Task directions: Every line of the data is to be transcribed without error.

(Data for analysis Opens)

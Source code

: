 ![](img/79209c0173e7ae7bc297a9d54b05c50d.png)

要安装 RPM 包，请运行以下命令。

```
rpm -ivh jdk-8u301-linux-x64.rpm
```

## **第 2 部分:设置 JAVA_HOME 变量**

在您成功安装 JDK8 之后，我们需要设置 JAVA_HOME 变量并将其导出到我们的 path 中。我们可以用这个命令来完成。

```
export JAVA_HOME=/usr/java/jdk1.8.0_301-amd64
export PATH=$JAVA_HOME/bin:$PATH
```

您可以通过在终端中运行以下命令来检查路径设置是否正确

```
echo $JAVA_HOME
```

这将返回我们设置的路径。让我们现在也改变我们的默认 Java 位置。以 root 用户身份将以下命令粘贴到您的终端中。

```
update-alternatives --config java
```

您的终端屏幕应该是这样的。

(Data for analysis Closes)

Solved exercise:
Source code

: ![](img/79209c0173e7ae7bc297a9d54b05c50d.png)

要安装 RPM 包，请运行以下命令。

```
rpm -ivh jdk-8u301-linux-x64.rpm
```

## **第 2 部分:设置 JAVA_HOME 变量**

在您成功安装 JDK8 之后，我们需要设置 JAVA_HOME 变量并将其导出到我们的 path 中。我们可以用这个命令来完成。

```
export JAVA_HOME=/usr/java/jdk1.8.0_301-amd64
export PATH=$JAVA_HOME/bin:$PATH
```

您可以通过在终端中运行以下命令来检查路径设置是否正确

```
echo $JAVA_HOME
```

这将返回我们设置的路径。让我们现在也改变我们的默认 Java 位置。以 root 用户身份将以下命令粘贴到您的终端中。

```
update-alternatives --config java
```

您的终端屏幕应该是这样的。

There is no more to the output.